Using flatMap to chain conditional operations

Yeah so.

map as a concept is very general, it comes from category theory and all that.
What you see in Scala is a (simplified?) implementation of such concept.

So, given Scala is a mix between FP and OOP, the creators of the language decided to model that function as a method on some classes, like Either, Option, List, etc.

Actually, y definition is also a simplification, since map comes from Functors which I didn’t mentioned.

BTW, if you want to learn more about FP, you can check my comment here.

So TL;DR;
Yes is the same function, Either becomes the F[_].

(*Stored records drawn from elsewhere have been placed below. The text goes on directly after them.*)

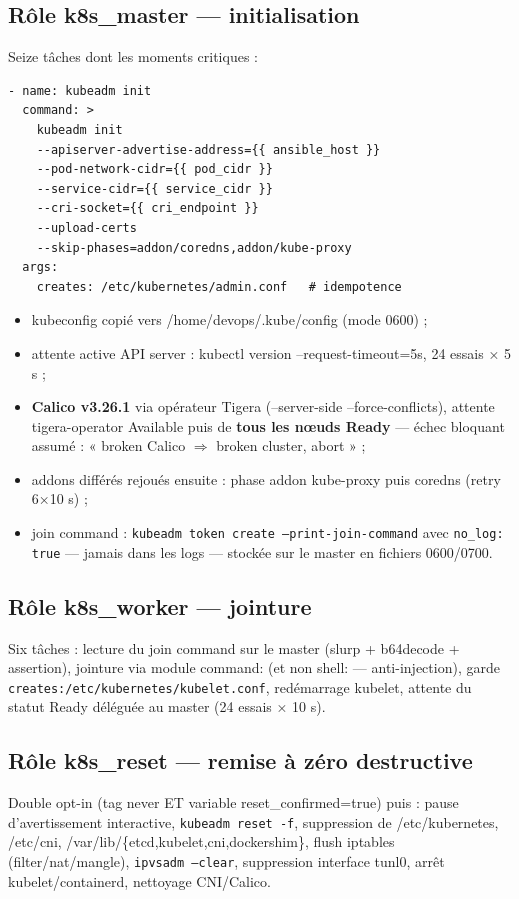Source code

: \documentclass[12pt,a4paper]{article}
\begin{document}
\subsection{Rôle k8s\_master --- initialisation}
Seize tâches dont les moments critiques :

\begin{lstlisting}[caption={kubeadm init : addons différés pour éviter les CrashLoop initiaux}]
- name: kubeadm init
  command: >
    kubeadm init
    --apiserver-advertise-address={{ ansible_host }}
    --pod-network-cidr={{ pod_cidr }}
    --service-cidr={{ service_cidr }}
    --cri-socket={{ cri_endpoint }}
    --upload-certs
    --skip-phases=addon/coredns,addon/kube-proxy
  args:
    creates: /etc/kubernetes/admin.conf   # idempotence
\end{lstlisting}

\begin{itemize}[itemsep=1pt]
  \item kubeconfig copié vers /home/devops/.kube/config (mode 0600) ;
  \item attente active API server : kubectl version --request-timeout=5s, 24 essais × 5 s ;
  \item \textbf{Calico v3.26.1} via opérateur Tigera (--server-side --force-conflicts), attente tigera-operator Available puis de \textbf{tous les nœuds Ready} --- échec bloquant assumé : « broken Calico $\Rightarrow$ broken cluster, abort » ;
  \item addons différés rejoués ensuite : phase addon kube-proxy puis coredns (retry 6×10 s) ;
  \item join command : \texttt{kubeadm token create --print-join-command} avec \texttt{no\_log: true} --- jamais dans les logs --- stockée sur le master en fichiers 0600/0700.
\end{itemize}

\subsection{Rôle k8s\_worker --- jointure}
Six tâches : lecture du join command sur le master (slurp + b64decode + assertion), jointure via module command: (et non shell: --- anti-injection), garde \texttt{creates:/etc/kubernetes/kubelet.conf}, redémarrage kubelet, attente du statut Ready déléguée au master (24 essais × 10 s).

\subsection{Rôle k8s\_reset --- remise à zéro destructive}
Double opt-in (tag never ET variable reset\_confirmed=true) puis : pause d'avertissement interactive, \texttt{kubeadm reset -f}, suppression de /etc/kubernetes, /etc/cni, /var/lib/\{etcd,kubelet,cni,dockershim\}, flush iptables (filter/nat/mangle), \texttt{ipvsadm --clear}, suppression interface tunl0, arrêt kubelet/containerd, nettoyage CNI/Calico.
\end{document}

@dubaut one thing you can do, for educational purposes, to help you see the connection between the map function mentioned by @BalmungSan and the map functions you see in the Scala standard library, is to define a Functor abstraction, which is characterised by the fact that it has a map function, and then instantiate this Functor abstraction for different type constructors:

trait Functor[F[_]] {
  def map[A,B](fa: F[A])(f: A => B): F[B]
}

val listFunctor: Functor[List] = new Functor[List] {
  def map[A,B](fa: List[A])(f: A => B): List[B] = fa map f
}

val optionFunctor: Functor[Option] = new Functor[Option] {
  def map[A,B](fa: Option[A])(f: A => B): Option[B] = fa map f
}

val tryFunctor: Functor[Try] = new Functor[Try] {
  def map[A,B](fa: Try[A])(f: A => B): Try[B] = fa map f
}

val futureFunctor: Functor[Future] = new Functor[Future] {
  def map[A,B](fa: Future[A])(f: A => B): Future[B] = fa map f
}

assert(   listFunctor.map(List(1,2,3))(_ + 1) == List(2,3,4) )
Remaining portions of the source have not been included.